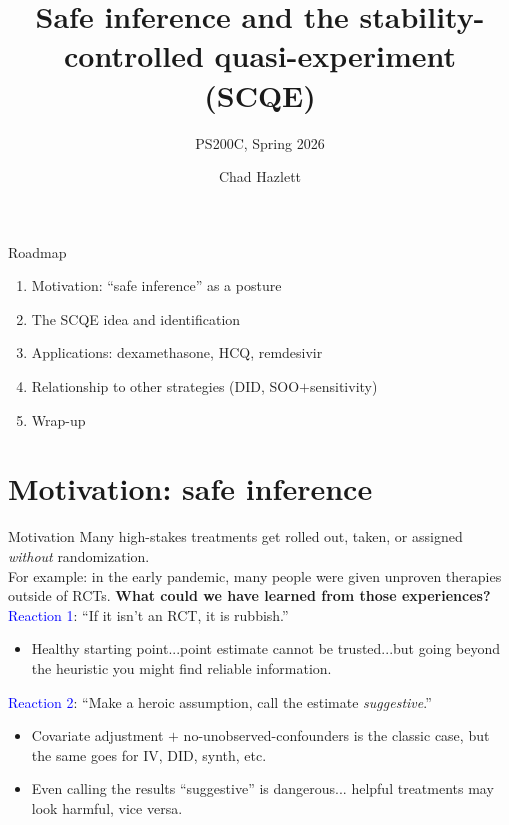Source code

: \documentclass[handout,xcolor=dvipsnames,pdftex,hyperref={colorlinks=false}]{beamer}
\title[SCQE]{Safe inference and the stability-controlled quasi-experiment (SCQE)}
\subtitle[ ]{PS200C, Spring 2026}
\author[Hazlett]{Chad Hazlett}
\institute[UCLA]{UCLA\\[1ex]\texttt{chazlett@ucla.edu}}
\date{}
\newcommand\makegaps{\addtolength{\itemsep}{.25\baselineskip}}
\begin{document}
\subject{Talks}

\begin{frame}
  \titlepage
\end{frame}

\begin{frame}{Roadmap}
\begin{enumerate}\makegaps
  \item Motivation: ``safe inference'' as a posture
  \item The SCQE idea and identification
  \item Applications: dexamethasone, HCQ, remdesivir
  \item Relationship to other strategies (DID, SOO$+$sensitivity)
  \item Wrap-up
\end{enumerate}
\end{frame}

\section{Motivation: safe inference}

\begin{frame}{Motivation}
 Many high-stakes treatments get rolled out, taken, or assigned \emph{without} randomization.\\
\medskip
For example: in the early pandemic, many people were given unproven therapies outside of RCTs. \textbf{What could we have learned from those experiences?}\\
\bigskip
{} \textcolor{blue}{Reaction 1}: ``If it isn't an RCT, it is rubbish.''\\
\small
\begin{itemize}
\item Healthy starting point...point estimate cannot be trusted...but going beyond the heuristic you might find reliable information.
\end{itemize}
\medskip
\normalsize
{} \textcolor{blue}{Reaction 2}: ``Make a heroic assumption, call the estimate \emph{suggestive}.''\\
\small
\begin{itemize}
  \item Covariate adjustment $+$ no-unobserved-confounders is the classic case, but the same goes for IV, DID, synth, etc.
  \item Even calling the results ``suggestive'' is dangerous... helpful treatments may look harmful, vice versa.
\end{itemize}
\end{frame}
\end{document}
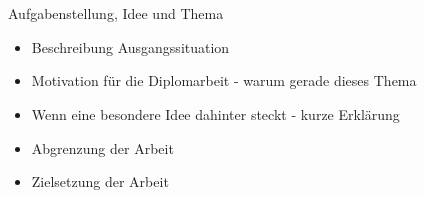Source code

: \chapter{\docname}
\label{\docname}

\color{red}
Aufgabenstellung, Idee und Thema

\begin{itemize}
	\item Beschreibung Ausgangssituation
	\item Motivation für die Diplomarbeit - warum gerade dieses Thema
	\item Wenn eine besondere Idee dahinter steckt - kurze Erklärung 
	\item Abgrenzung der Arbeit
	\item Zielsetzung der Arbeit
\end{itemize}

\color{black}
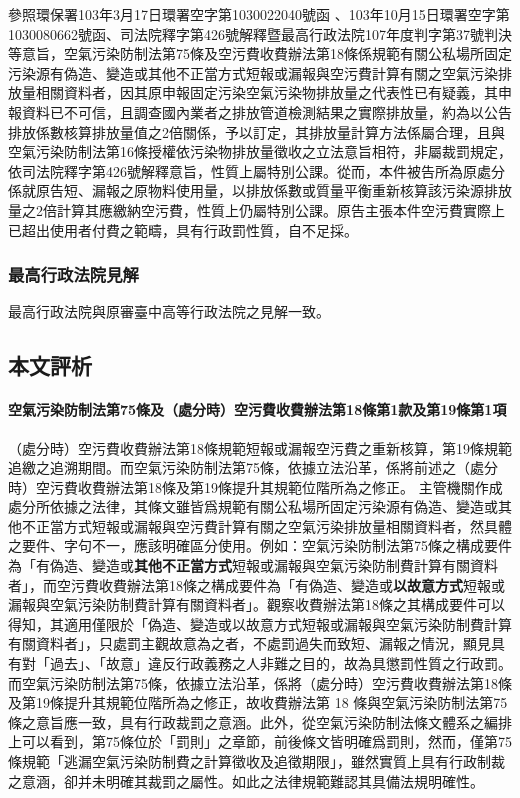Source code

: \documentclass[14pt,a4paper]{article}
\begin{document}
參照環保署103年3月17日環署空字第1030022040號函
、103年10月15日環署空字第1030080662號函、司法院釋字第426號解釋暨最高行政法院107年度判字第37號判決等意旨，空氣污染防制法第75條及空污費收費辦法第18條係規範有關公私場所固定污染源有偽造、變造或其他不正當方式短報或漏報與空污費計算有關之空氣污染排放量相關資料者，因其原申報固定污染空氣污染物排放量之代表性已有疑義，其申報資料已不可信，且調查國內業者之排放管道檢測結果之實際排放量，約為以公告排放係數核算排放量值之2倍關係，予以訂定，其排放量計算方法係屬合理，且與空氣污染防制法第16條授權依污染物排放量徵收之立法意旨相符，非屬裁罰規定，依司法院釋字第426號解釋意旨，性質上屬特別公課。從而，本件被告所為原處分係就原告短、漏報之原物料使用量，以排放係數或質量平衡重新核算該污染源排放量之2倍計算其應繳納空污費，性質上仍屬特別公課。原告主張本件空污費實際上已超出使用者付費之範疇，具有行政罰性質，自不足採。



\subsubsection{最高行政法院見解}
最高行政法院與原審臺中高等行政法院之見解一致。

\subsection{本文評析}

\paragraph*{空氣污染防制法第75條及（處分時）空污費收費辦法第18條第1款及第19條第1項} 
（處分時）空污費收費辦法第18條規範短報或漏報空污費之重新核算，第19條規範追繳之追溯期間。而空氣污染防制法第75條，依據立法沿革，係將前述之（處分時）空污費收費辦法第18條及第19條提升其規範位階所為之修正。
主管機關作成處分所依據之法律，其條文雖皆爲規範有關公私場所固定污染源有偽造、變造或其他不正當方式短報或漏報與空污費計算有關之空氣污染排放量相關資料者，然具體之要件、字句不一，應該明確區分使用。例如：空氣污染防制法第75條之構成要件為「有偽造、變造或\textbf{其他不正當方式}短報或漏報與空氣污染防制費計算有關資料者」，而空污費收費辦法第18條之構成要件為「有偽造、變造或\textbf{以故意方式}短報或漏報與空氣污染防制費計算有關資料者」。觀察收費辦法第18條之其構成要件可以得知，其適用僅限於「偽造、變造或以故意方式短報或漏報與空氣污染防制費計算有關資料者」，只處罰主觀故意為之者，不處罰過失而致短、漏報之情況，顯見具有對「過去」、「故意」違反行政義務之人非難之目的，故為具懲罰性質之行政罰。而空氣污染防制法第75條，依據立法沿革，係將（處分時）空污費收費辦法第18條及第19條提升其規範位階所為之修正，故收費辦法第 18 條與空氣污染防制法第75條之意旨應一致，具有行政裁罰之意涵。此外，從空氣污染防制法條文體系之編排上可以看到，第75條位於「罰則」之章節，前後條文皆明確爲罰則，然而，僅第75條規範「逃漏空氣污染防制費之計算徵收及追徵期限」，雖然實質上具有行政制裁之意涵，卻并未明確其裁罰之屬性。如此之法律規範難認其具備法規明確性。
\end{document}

- Required action -
The result should be the material above, unchanged and free of pictures; please print it.

- The answer -
Source code

: \documentclass[handout,xcolor=dvipsnames,pdftex,hyperref={colorlinks=false}]{beamer}
\title[SCQE]{Safe inference and the stability-controlled quasi-experiment (SCQE)}
\subtitle[ ]{PS200C, Spring 2026}
\author[Hazlett]{Chad Hazlett}
\institute[UCLA]{UCLA\\[1ex]\texttt{chazlett@ucla.edu}}
\date{}
\newcommand\makegaps{\addtolength{\itemsep}{.25\baselineskip}}
\begin{document}
\subject{Talks}

\begin{frame}
  \titlepage
\end{frame}

\begin{frame}{Roadmap}
\begin{enumerate}\makegaps
  \item Motivation: ``safe inference'' as a posture
  \item The SCQE idea and identification
  \item Applications: dexamethasone, HCQ, remdesivir
  \item Relationship to other strategies (DID, SOO$+$sensitivity)
  \item Wrap-up
\end{enumerate}
\end{frame}

\section{Motivation: safe inference}

\begin{frame}{Motivation}
 Many high-stakes treatments get rolled out, taken, or assigned \emph{without} randomization.\\
\medskip
For example: in the early pandemic, many people were given unproven therapies outside of RCTs. \textbf{What could we have learned from those experiences?}\\
\bigskip
{} \textcolor{blue}{Reaction 1}: ``If it isn't an RCT, it is rubbish.''\\
\small
\begin{itemize}
\item Healthy starting point...point estimate cannot be trusted...but going beyond the heuristic you might find reliable information.
\end{itemize}
\medskip
\normalsize
{} \textcolor{blue}{Reaction 2}: ``Make a heroic assumption, call the estimate \emph{suggestive}.''\\
\small
\begin{itemize}
  \item Covariate adjustment $+$ no-unobserved-confounders is the classic case, but the same goes for IV, DID, synth, etc.
  \item Even calling the results ``suggestive'' is dangerous... helpful treatments may look harmful, vice versa.
\end{itemize}
\end{frame}
\end{document}
Source code

: \chapter{\docname}
\label{\docname}

\color{red}
Aufgabenstellung, Idee und Thema

\begin{itemize}
	\item Beschreibung Ausgangssituation
	\item Motivation für die Diplomarbeit - warum gerade dieses Thema
	\item Wenn eine besondere Idee dahinter steckt - kurze Erklärung 
	\item Abgrenzung der Arbeit
	\item Zielsetzung der Arbeit
\end{itemize}

\color{black}
Source code

: \documentclass[14pt,a4paper]{article}
\begin{document}
參照環保署103年3月17日環署空字第1030022040號函
、103年10月15日環署空字第1030080662號函、司法院釋字第426號解釋暨最高行政法院107年度判字第37號判決等意旨，空氣污染防制法第75條及空污費收費辦法第18條係規範有關公私場所固定污染源有偽造、變造或其他不正當方式短報或漏報與空污費計算有關之空氣污染排放量相關資料者，因其原申報固定污染空氣污染物排放量之代表性已有疑義，其申報資料已不可信，且調查國內業者之排放管道檢測結果之實際排放量，約為以公告排放係數核算排放量值之2倍關係，予以訂定，其排放量計算方法係屬合理，且與空氣污染防制法第16條授權依污染物排放量徵收之立法意旨相符，非屬裁罰規定，依司法院釋字第426號解釋意旨，性質上屬特別公課。從而，本件被告所為原處分係就原告短、漏報之原物料使用量，以排放係數或質量平衡重新核算該污染源排放量之2倍計算其應繳納空污費，性質上仍屬特別公課。原告主張本件空污費實際上已超出使用者付費之範疇，具有行政罰性質，自不足採。



\subsubsection{最高行政法院見解}
最高行政法院與原審臺中高等行政法院之見解一致。

\subsection{本文評析}

\paragraph*{空氣污染防制法第75條及（處分時）空污費收費辦法第18條第1款及第19條第1項} 
（處分時）空污費收費辦法第18條規範短報或漏報空污費之重新核算，第19條規範追繳之追溯期間。而空氣污染防制法第75條，依據立法沿革，係將前述之（處分時）空污費收費辦法第18條及第19條提升其規範位階所為之修正。
主管機關作成處分所依據之法律，其條文雖皆爲規範有關公私場所固定污染源有偽造、變造或其他不正當方式短報或漏報與空污費計算有關之空氣污染排放量相關資料者，然具體之要件、字句不一，應該明確區分使用。例如：空氣污染防制法第75條之構成要件為「有偽造、變造或\textbf{其他不正當方式}短報或漏報與空氣污染防制費計算有關資料者」，而空污費收費辦法第18條之構成要件為「有偽造、變造或\textbf{以故意方式}短報或漏報與空氣污染防制費計算有關資料者」。觀察收費辦法第18條之其構成要件可以得知，其適用僅限於「偽造、變造或以故意方式短報或漏報與空氣污染防制費計算有關資料者」，只處罰主觀故意為之者，不處罰過失而致短、漏報之情況，顯見具有對「過去」、「故意」違反行政義務之人非難之目的，故為具懲罰性質之行政罰。而空氣污染防制法第75條，依據立法沿革，係將（處分時）空污費收費辦法第18條及第19條提升其規範位階所為之修正，故收費辦法第 18 條與空氣污染防制法第75條之意旨應一致，具有行政裁罰之意涵。此外，從空氣污染防制法條文體系之編排上可以看到，第75條位於「罰則」之章節，前後條文皆明確爲罰則，然而，僅第75條規範「逃漏空氣污染防制費之計算徵收及追徵期限」，雖然實質上具有行政制裁之意涵，卻并未明確其裁罰之屬性。如此之法律規範難認其具備法規明確性。
\end{document}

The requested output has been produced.